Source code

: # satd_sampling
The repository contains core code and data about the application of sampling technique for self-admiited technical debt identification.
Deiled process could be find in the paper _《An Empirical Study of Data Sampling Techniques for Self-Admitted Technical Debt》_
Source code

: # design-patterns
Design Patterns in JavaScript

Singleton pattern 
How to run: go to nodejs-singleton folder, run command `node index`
★ ★ ★ ★ ★ ★ ★
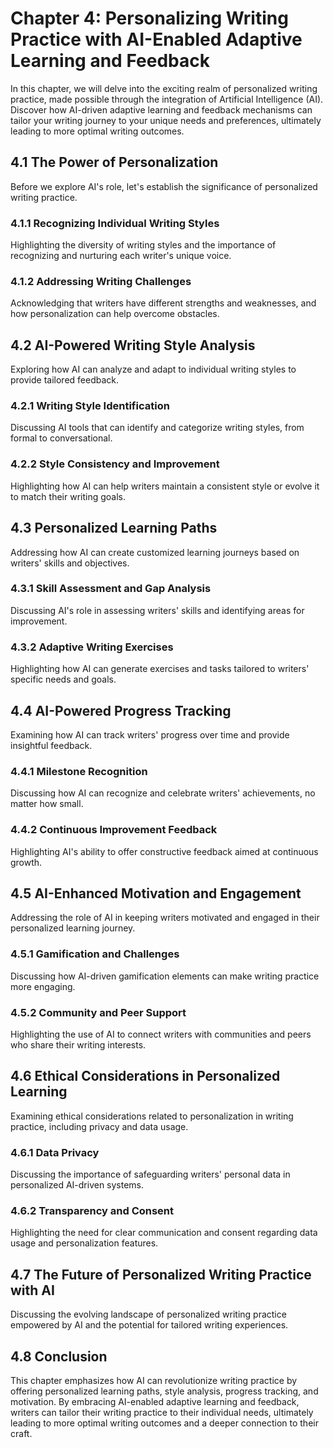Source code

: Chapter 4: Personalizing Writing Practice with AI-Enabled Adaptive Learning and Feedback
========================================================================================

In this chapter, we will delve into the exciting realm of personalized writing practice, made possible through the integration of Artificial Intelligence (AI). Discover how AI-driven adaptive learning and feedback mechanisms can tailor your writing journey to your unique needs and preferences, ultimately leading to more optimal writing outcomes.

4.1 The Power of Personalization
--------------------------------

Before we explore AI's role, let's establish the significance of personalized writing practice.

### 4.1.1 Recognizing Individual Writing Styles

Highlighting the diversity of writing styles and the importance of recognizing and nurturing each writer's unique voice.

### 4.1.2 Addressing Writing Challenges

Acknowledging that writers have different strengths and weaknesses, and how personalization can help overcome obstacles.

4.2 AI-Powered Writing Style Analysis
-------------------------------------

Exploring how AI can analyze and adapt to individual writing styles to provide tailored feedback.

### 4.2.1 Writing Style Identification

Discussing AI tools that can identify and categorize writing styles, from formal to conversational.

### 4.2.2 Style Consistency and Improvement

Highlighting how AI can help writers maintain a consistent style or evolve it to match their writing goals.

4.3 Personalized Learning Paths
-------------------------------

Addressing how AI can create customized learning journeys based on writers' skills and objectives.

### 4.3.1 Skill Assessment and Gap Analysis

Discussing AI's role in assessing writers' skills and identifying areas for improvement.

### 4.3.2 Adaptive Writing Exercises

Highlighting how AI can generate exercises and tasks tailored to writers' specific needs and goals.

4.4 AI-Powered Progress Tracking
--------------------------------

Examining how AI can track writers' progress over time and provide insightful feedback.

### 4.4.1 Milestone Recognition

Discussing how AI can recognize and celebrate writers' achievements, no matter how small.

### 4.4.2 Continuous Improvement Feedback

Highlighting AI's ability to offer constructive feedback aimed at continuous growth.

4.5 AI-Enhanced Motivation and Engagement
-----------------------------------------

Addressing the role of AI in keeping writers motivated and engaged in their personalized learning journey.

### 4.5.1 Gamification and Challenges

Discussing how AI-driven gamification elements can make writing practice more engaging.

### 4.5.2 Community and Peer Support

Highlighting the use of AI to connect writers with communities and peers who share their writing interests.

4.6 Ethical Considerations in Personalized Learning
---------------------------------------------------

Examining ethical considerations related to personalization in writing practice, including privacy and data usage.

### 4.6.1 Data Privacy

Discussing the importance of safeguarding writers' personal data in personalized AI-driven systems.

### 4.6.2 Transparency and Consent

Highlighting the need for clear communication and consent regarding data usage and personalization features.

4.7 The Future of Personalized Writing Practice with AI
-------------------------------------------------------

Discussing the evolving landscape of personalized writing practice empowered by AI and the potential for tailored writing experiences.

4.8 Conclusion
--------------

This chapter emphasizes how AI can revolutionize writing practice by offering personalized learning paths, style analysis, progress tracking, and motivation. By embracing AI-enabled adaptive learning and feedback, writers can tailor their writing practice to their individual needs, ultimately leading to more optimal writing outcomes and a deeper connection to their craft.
★ ★ ★ ★ ★ ★ ★
Exercise instructions
Set out every line from the material that contains the string "Addressing".

Solution for this problem
### 4.1.2 Addressing Writing Challenges
Addressing how AI can create customized learning journeys based on writers' skills and objectives.
Addressing the role of AI in keeping writers motivated and engaged in their personalized learning journey.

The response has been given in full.